I’m going to go against the grain a bit on “Motivation Monday”. Motivation Monday, a common motivational approach to getting people to get into a habit of working out, eating healthier, or in general to break bad trends. Like a New Years resolution, I feel with many people, Motivation Monday is almost like a fad start to something, which is why you hear about so many people falling off their resolution band wagons. If you focus on a start of a week approach, you’ve compartmentalized your focus to a week, and may find yourself fighting to stay on track for the rest of the week. It can become cyclical, every Monday picking yourself up for the previous week where you slid a bit.
Try looking at your overall health and nutritional goals as a life experience, not bound by a calendar, or a scale, or any other mental restriction. Being healthy is something you should strive for everyday, for life (thus the term Healthy Lifestyle). Dedicating yourself to anything, whether it be your health, or your work, or anything else, requires some tough mental work to be successful. The key is to continue to train yourself mentally with your approach, until that magical moment in time when whatever you are working at flips from being a chore to being a regular part of your daily routine. It took me over 5 years of continually working at this approach with regards to my health, but it’s been now 20 years where exercising (and more recently smart nutrition) has become something I barely have to think about anymore. It’s almost as if I’m on auto pilot, and that’s because I understood that the healthy lifestyle has no end point (well, until the ultimate end point of my life). I will sound repetitive, but my mantra is if you live the healthy lifestyle, your body will follow.

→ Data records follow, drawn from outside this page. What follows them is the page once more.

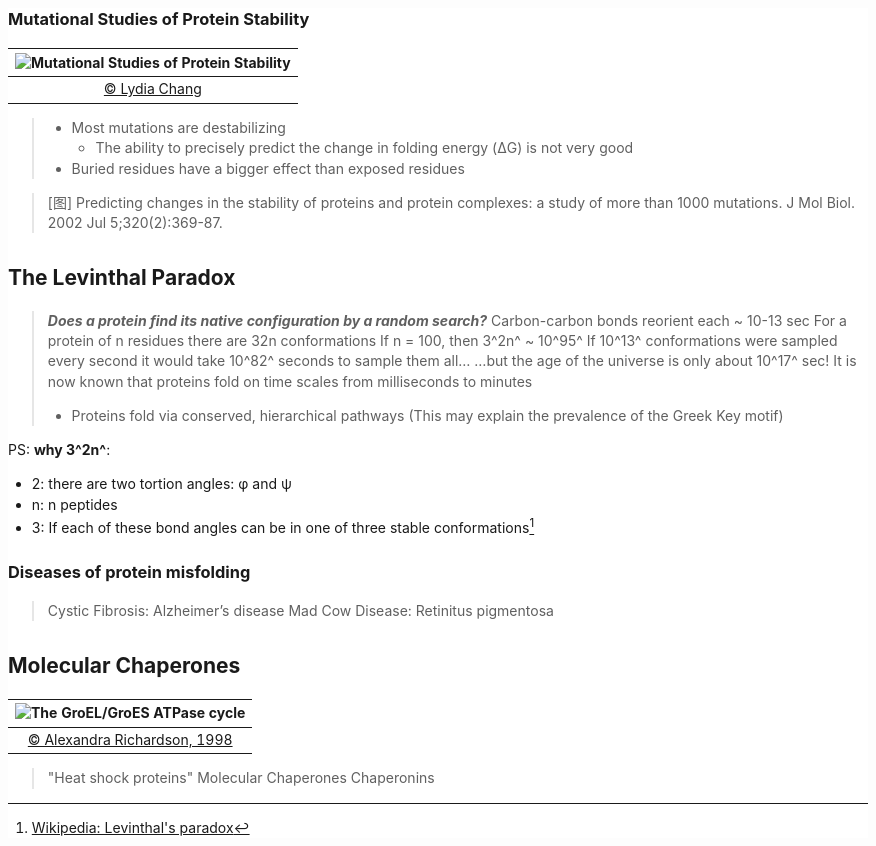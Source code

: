 ### Mutational Studies of Protein Stability


|![Mutational Studies of Protein Stability](https://www.researchgate.net/publication/280033060/figure/fig2/AS:340154561646621@1458110575853/Ubiquilin-2-proteins-containing-ALS-mutation-have-increased-stability-and-they-slow.png)|
|:-:|
|[© Lydia Chang](https://www.researchgate.net/publication/280033060_Defective_Proteasome_Delivery_of_Polyubiquitinated_Proteins_by_Ubiquilin-2_Proteins_Containing_ALS_Mutations)|

> - Most mutations are destabilizing
>   - The ability to precisely predict the change in folding energy (ΔG) is not very good
> - Buried residues have a bigger effect than exposed residues


> [图] Predicting changes in the stability of proteins and protein complexes: a study of more than 1000 mutations. J Mol Biol. 2002 Jul 5;320(2):369-87.


## The Levinthal Paradox

> ***Does a protein find its native configuration by a random search?***
> Carbon-carbon bonds reorient each ~ 10-13 sec
> For a protein of n residues there are 32n
> conformations
> If n = 100, then 3^2n^ ~ 10^95^
> If 10^13^ conformations were sampled every second it would take 10^82^ seconds to sample them all…
> …but the age of the universe is only about 10^17^ sec!
> It is now known that proteins fold on time scales from milliseconds to minutes
> - Proteins fold via conserved, hierarchical pathways
> (This may explain the prevalence of the Greek Key motif)

PS:
**why 3^2n^**:
- 2: there are two tortion angles: φ and ψ
- n: n peptides
- 3: If each of these bond angles can be in one of three stable conformations[^wiki_lp]

[^wiki_lp]: [Wikipedia: Levinthal's paradox](https://en.wikipedia.org/wiki/Levinthal%27s_paradox)

### Diseases of protein misfolding

> Cystic Fibrosis: Alzheimer’s disease
> Mad Cow Disease: Retinitus pigmentosa

## Molecular Chaperones

|![The GroEL/GroES ATPase cycle](https://ars.els-cdn.com/content/image/1-s2.0-S0968000498011931-gr1.gif)|
|:-:|
|[© Alexandra Richardson, 1998](https://www.sciencedirect.com/science/article/pii/S0968000498011931?casa_token=7xufCboPWDgAAAAA:LMCj9M2w9u8jtBaqNG1NMgc6vulcOsdx8YSzyPY6kDFll-LMDRBoUUKDznaotVdSmzpGMOc)|

> "Heat shock proteins"
> Molecular Chaperones
> Chaperonins
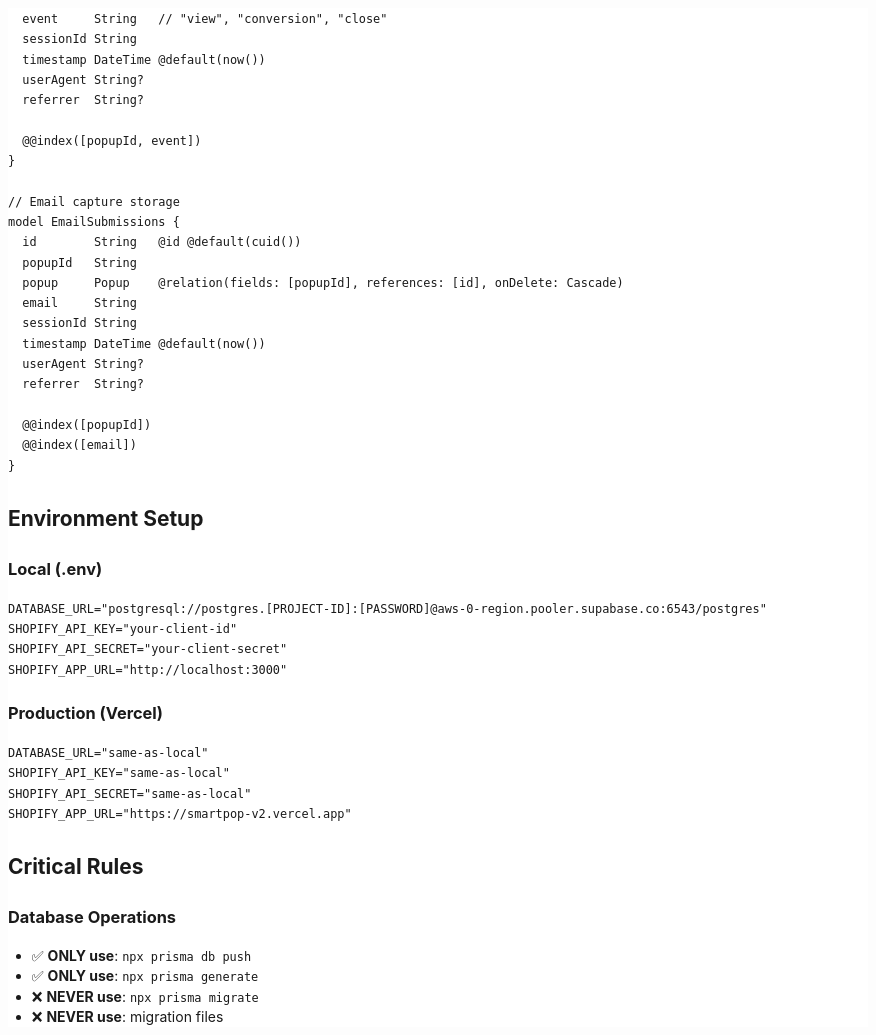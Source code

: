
 ```prisma
  event     String   // "view", "conversion", "close"
  sessionId String
  timestamp DateTime @default(now())
  userAgent String?
  referrer  String?
  
  @@index([popupId, event])
}

// Email capture storage
model EmailSubmissions {
  id        String   @id @default(cuid())
  popupId   String
  popup     Popup    @relation(fields: [popupId], references: [id], onDelete: Cascade)
  email     String
  sessionId String
  timestamp DateTime @default(now())
  userAgent String?
  referrer  String?
  
  @@index([popupId])
  @@index([email])
}
```

## Environment Setup

### Local (.env)
```
DATABASE_URL="postgresql://postgres.[PROJECT-ID]:[PASSWORD]@aws-0-region.pooler.supabase.co:6543/postgres"
SHOPIFY_API_KEY="your-client-id"
SHOPIFY_API_SECRET="your-client-secret"
SHOPIFY_APP_URL="http://localhost:3000"
```

### Production (Vercel)
```
DATABASE_URL="same-as-local"
SHOPIFY_API_KEY="same-as-local"
SHOPIFY_API_SECRET="same-as-local"
SHOPIFY_APP_URL="https://smartpop-v2.vercel.app"
```

## Critical Rules

### Database Operations
- ✅ **ONLY use**: `npx prisma db push`
- ✅ **ONLY use**: `npx prisma generate`
- ❌ **NEVER use**: `npx prisma migrate`
- ❌ **NEVER use**: migration files
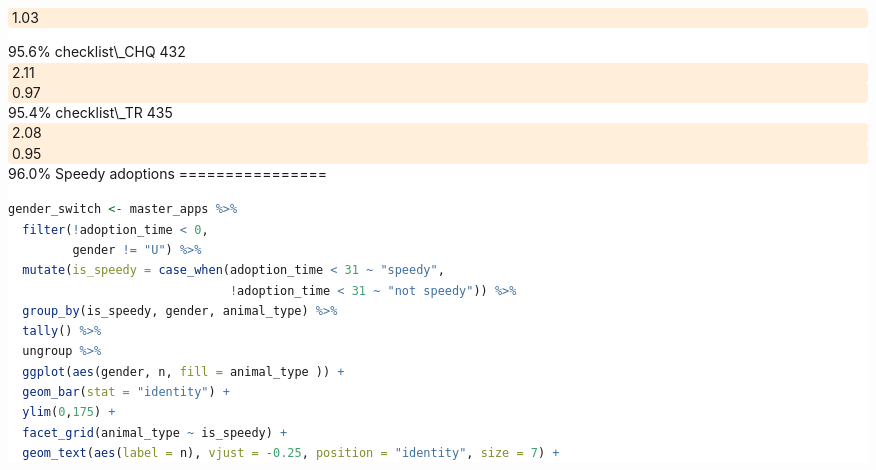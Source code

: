 <span style="display: block; padding: 0 4px; border-radius: 4px; background-color: #ffeed9">1.03</span>
</td>
<td style="text-align:left;">
95.6%
</td>
</tr>
<tr>
<td style="text-align:left;">
checklist\_CHQ
</td>
<td style="text-align:center;">
432
</td>
<td style="text-align:center;">
<span style="display: block; padding: 0 4px; border-radius: 4px; background-color: #ffeeda">2.11</span>
</td>
<td style="text-align:center;">
<span style="display: block; padding: 0 4px; border-radius: 4px; background-color: #ffeeda">0.97</span>
</td>
<td style="text-align:left;">
95.4%
</td>
</tr>
<tr>
<td style="text-align:left;">
checklist\_TR
</td>
<td style="text-align:center;">
435
</td>
<td style="text-align:center;">
<span style="display: block; padding: 0 4px; border-radius: 4px; background-color: #ffefdb">2.08</span>
</td>
<td style="text-align:center;">
<span style="display: block; padding: 0 4px; border-radius: 4px; background-color: #ffefdb">0.95</span>
</td>
<td style="text-align:left;">
96.0%
</td>
</tr>
</tbody>
</table>
Speedy adoptions
================

``` r
gender_switch <- master_apps %>% 
  filter(!adoption_time < 0,
         gender != "U") %>% 
  mutate(is_speedy = case_when(adoption_time < 31 ~ "speedy",
                               !adoption_time < 31 ~ "not speedy")) %>% 
  group_by(is_speedy, gender, animal_type) %>% 
  tally() %>% 
  ungroup %>% 
  ggplot(aes(gender, n, fill = animal_type )) +
  geom_bar(stat = "identity") +
  ylim(0,175) +
  facet_grid(animal_type ~ is_speedy) +
  geom_text(aes(label = n), vjust = -0.25, position = "identity", size = 7) +
```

If you’re looking for motivation and inspiration to get yourself out of a rut, or to lose some weight, or just to generally feel better, try to look at the bigger picture. Sit back and take a more patient approach, and begin to piece together your healthy lifestyle one day at a time. Don’t be discouraged if a date on a calendar passes and you didn’t reach a weight you set for yourself (that’s just a number). The key is to be able to look in the rear view mirror and see that you continue to push yourself each day to exercise and eat healthy. There will be blips. Your chart of progress will probably look like the stock market (ups and downs), but over a length of time as long as the trend is up, that’s all that really matters.